Mary Wollstonecraft, the wife of Godwin, who was one of the first great modern writers on Women’s Liberation, was a friend of Blake, and Blake went to their house for soirees and discussions. In fact An Island in the Moon, his early satire, may be a satire on the conversations in that household.
So, as I say, he was a very subtle man socially, and he knew lots of geniuses.  He was right on, connected with the revolutions of mind in his time.
Now, getting to (“The Book of) Urizen.  It began with:
“Lo, a shadow of horror is risen/In Eternity! Unknown, unprolific!/ Self-closd, all-repelling..” – (Naturally – this is on page sixty-nine.  this self-enclosed circle will be found on page sixty-nine!) – “..what Demon/Hath form’d this abominable void/This soul-shudd’ring vacuum? – Some said/”It is Urizen”, But unknown, abstracted/Brooding secret, the dark power hid.”

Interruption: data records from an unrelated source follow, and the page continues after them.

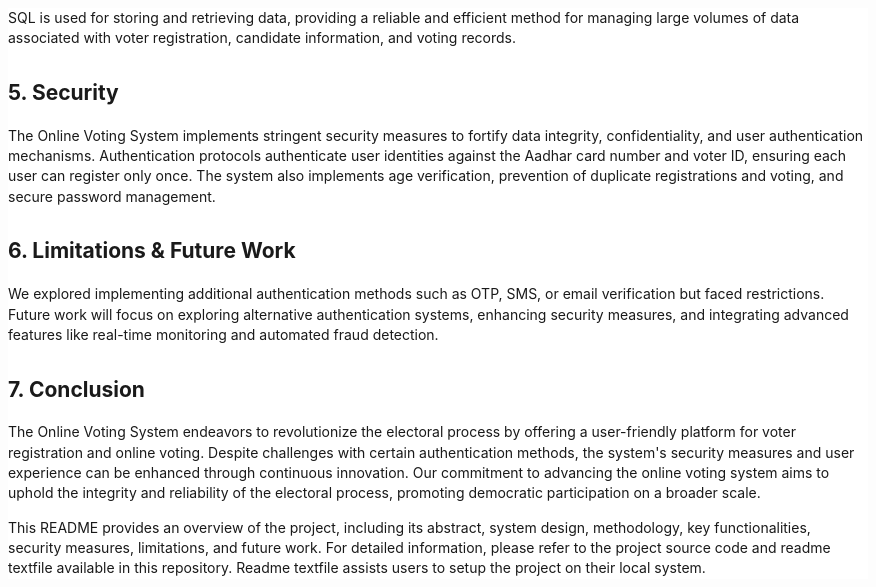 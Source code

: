 SQL is used for storing and retrieving data, providing a reliable and efficient method for managing large volumes of data associated with voter registration, candidate information, and voting records.

## 5. Security
The Online Voting System implements stringent security measures to fortify data integrity, confidentiality, and user authentication mechanisms. Authentication protocols authenticate user identities against the Aadhar card number and voter ID, ensuring each user can register only once. The system also implements age verification, prevention of duplicate registrations and voting, and secure password management.

## 6. Limitations & Future Work
We explored implementing additional authentication methods such as OTP, SMS, or email verification but faced restrictions. Future work will focus on exploring alternative authentication systems, enhancing security measures, and integrating advanced features like real-time monitoring and automated fraud detection.

## 7. Conclusion
The Online Voting System endeavors to revolutionize the electoral process by offering a user-friendly platform for voter registration and online voting. Despite challenges with certain authentication methods, the system's security measures and user experience can be enhanced through continuous innovation. Our commitment to advancing the online voting system aims to uphold the integrity and reliability of the electoral process, promoting democratic participation on a broader scale.



This README provides an overview of the project, including its abstract, system design, methodology, key functionalities, security measures, limitations, and future work. For detailed information, please refer to the project source code and readme textfile available in this repository. Readme textfile assists users to setup the project on their local system.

So this dark power created time, spaces and earths and globes of attraction, and eyeballs and ears and human hearts, and stoney ages and spines and ribs and con-globing trembling circulatory systems, and nervous systems and ears and emotions and bodies and consciousness.
If you go through the Book of Urizen  you’ll find that it does parallel the development of the five Skandas –  (the) five heaps, or five appearances of the Buddhists.  (It’s) very similar. If you want some outline of that, check out the teaching I did of the Book of Urizen in Spring 1978, on the tapes (sic).That’s two weeks’ lectures dealing with that.  [Editorial note – Allen’s lectures here have been transcribed and are available on The Allen Ginsberg Project – see, for example – here} Correspondences between the five Skandas, the five heaps of appearance – which is the Buddhist description of the growth of self with noses and eyeballs (and) senses  –  and Blake’s.
The idea here, at this point in Blake, is that actually the eyeballs create what we see.  The ears create sound, the nostrils create smell.  In other words, that the external phenomenal universe is a projection of our own nervous system.  What Einstein said, basically.  “The Eye altering alters all.” The measuring instrument determines the shape of the universe.
So the measuring instrument being our eyeballs, ears, and senses, therefore we determine the external projection.  We determine the projection around us.  We determine the phenomena around us by the very nature of our eyes.  In other words, if we didn’t have nice blue eyes we wouldn’t be able to see blue, so to speak.  If we didn’t have eyes that saw color, there would be no color.  If we didn’t have ears that picked up particular vibrations, then nobody would know anything about sounds.  It wouldn’t exist unless we existed to pick up on them.  In other words, unless you can turn on a radio, the symphony doesn’t exist coming through the air like that.  It might exist in another dimension, but not there.

So, finally a giant web of sensations, thoughts, imaginations, perceptions, is formed, dark and cold, created by reason, stretching outward –  (on page 81, line 5 – from “The Book of Urizen,  chapter VIII part  6)  “Cold he (Urizen) wander’d on high, over their cities/In weeping & pain & woe!/And where-ever he wanderd in sorrow/ Upon the aged heavens/A cold shadow follow’d behind him/Like a spiders web, moist, cold, & dim/Drawing out from his sorrowing soul/The dungeon-like heaven dividing./Where ever the footsteps of Urizen/Walk’d over the cities in sorrow.”